Most Profitable Genres of Movies
Most Popular Genres of Movies
When is the best time to release films?
Seasonality of Film Release
Who are the directors and actors to consider for the new film?
Top 5 Directors
Top 5 Actors
Recommendation
1. Genres
The new studio that Microsoft will launch shall produce the movies in genres of Adventure, Animation and Science Fiction from the profitability and popularity perspective.
2. Seasonality
The best months to release these genres of movies should be: June, November/December (summer and holiday seasons)
3. Best Crew
The best crew to hire are determined by movie genres.
Future Work
The analysis is based on the movie data on TMDb and IMDb for the period between 2010 and 2019 (i.e. pre-pandemic). However, the pandemic has changed the movie industry and especially the movie viewing habits of audience. A new studio will face the following challenges:
1. Data source:
As an alternative to the theater, people tend to view videos via social media and over-the-top media service (i.e. OTT service, such as Netflix, Hulu, Amazon Prime and etc). Therefore, our data sources should be expanded and cover more channels instead of theater box office numbers alone.
2. Movie genres:
Pandemics may have changed people’s appetite to the genres of movies. Parents may spend more time with their kids to watch Animation, Family and History movies, while young people staying at home may prefer Action, Thriller and Horror movies to get excitement.
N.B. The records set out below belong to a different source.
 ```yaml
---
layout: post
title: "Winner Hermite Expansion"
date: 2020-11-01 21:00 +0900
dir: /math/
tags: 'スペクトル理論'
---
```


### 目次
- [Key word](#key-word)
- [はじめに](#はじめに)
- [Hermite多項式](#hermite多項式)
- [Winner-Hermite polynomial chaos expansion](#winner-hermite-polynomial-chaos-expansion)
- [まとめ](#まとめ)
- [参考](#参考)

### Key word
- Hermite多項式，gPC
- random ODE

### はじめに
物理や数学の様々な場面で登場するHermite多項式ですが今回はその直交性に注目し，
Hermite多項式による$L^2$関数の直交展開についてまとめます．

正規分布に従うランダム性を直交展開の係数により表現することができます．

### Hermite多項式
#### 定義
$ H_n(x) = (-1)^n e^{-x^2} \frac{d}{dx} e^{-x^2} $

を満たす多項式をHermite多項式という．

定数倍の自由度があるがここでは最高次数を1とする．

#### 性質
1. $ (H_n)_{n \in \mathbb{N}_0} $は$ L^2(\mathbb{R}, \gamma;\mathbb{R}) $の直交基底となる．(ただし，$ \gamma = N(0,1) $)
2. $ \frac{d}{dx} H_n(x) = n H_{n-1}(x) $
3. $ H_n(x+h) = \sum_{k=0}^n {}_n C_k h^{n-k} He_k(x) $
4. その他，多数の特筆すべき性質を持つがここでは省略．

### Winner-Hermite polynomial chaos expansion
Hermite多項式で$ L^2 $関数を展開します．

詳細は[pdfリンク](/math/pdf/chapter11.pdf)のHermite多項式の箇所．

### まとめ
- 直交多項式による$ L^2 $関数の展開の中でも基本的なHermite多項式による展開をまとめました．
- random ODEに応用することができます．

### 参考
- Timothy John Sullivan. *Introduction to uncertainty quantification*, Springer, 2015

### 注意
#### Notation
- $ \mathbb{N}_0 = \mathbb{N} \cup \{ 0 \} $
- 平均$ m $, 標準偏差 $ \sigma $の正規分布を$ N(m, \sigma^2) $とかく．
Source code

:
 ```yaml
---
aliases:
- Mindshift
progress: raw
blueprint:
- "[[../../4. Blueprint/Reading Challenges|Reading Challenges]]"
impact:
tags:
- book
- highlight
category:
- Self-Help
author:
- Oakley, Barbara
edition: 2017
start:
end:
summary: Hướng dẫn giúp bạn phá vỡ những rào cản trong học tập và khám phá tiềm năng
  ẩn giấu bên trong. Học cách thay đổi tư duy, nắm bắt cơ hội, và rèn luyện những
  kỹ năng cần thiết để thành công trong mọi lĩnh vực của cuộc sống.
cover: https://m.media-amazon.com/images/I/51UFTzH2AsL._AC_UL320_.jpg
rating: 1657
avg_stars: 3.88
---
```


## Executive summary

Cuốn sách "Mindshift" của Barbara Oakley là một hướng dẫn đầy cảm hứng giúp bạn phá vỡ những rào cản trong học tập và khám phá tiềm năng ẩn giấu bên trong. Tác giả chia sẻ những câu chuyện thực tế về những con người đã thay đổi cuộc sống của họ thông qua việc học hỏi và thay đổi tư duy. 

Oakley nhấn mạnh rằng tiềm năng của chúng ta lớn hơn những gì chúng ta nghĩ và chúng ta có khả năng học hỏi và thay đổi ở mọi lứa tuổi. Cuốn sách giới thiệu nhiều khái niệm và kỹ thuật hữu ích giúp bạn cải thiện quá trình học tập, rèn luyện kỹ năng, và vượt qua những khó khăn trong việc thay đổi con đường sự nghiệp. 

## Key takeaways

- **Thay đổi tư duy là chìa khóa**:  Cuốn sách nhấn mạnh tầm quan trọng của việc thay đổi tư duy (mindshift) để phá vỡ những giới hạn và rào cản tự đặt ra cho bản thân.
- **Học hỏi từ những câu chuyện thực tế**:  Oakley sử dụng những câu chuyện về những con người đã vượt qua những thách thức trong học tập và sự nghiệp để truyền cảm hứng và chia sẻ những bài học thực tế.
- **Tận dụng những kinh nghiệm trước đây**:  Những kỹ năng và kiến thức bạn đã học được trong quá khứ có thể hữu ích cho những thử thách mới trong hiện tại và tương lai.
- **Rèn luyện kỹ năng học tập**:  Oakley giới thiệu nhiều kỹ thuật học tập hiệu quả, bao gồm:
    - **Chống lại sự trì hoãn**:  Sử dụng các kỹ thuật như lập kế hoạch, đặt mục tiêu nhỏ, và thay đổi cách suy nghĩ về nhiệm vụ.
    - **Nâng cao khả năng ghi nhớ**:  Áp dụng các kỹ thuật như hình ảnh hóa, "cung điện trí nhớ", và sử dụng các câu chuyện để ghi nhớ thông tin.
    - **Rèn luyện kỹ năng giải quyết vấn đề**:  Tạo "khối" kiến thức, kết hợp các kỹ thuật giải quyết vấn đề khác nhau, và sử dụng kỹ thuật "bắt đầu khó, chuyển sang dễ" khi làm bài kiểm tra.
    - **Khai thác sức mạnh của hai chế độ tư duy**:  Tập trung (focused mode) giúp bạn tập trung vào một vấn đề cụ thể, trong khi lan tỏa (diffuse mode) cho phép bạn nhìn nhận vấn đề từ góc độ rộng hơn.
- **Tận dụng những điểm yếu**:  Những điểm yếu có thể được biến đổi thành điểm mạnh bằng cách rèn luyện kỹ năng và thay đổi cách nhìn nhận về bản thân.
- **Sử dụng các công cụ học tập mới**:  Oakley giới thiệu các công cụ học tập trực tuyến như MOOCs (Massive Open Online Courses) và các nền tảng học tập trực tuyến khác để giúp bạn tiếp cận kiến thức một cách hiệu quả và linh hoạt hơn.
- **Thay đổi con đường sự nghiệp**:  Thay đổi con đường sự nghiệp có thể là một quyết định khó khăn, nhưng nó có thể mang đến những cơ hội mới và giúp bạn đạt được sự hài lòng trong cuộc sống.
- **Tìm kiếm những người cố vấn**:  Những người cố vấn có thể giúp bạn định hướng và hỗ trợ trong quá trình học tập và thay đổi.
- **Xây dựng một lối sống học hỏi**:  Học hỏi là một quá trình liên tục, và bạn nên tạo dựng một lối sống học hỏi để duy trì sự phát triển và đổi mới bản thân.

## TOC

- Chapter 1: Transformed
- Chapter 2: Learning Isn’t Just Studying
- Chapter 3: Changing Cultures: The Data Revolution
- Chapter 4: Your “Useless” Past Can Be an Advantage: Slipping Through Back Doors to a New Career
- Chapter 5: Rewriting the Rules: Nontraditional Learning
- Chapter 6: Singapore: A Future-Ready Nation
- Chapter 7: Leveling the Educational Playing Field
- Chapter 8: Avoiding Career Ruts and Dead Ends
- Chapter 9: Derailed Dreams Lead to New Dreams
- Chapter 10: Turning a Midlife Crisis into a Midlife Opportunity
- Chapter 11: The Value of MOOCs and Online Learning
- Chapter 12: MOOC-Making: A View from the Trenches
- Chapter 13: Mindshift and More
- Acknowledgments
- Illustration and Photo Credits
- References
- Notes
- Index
We may reconsider which genre of movies is making more profits or getting more popular. Accordingly, we need to reevaluate the crew (including directors and actors) to hire.
3. Release time:
As people tend to watch movies via OTT service, the release time may be more flexible.
4. Big IP / Series Movies:
On the other hand, the profits and top crews are largely determined by big IP movies. As a new studio, we should take the impact of big IPs into consideration.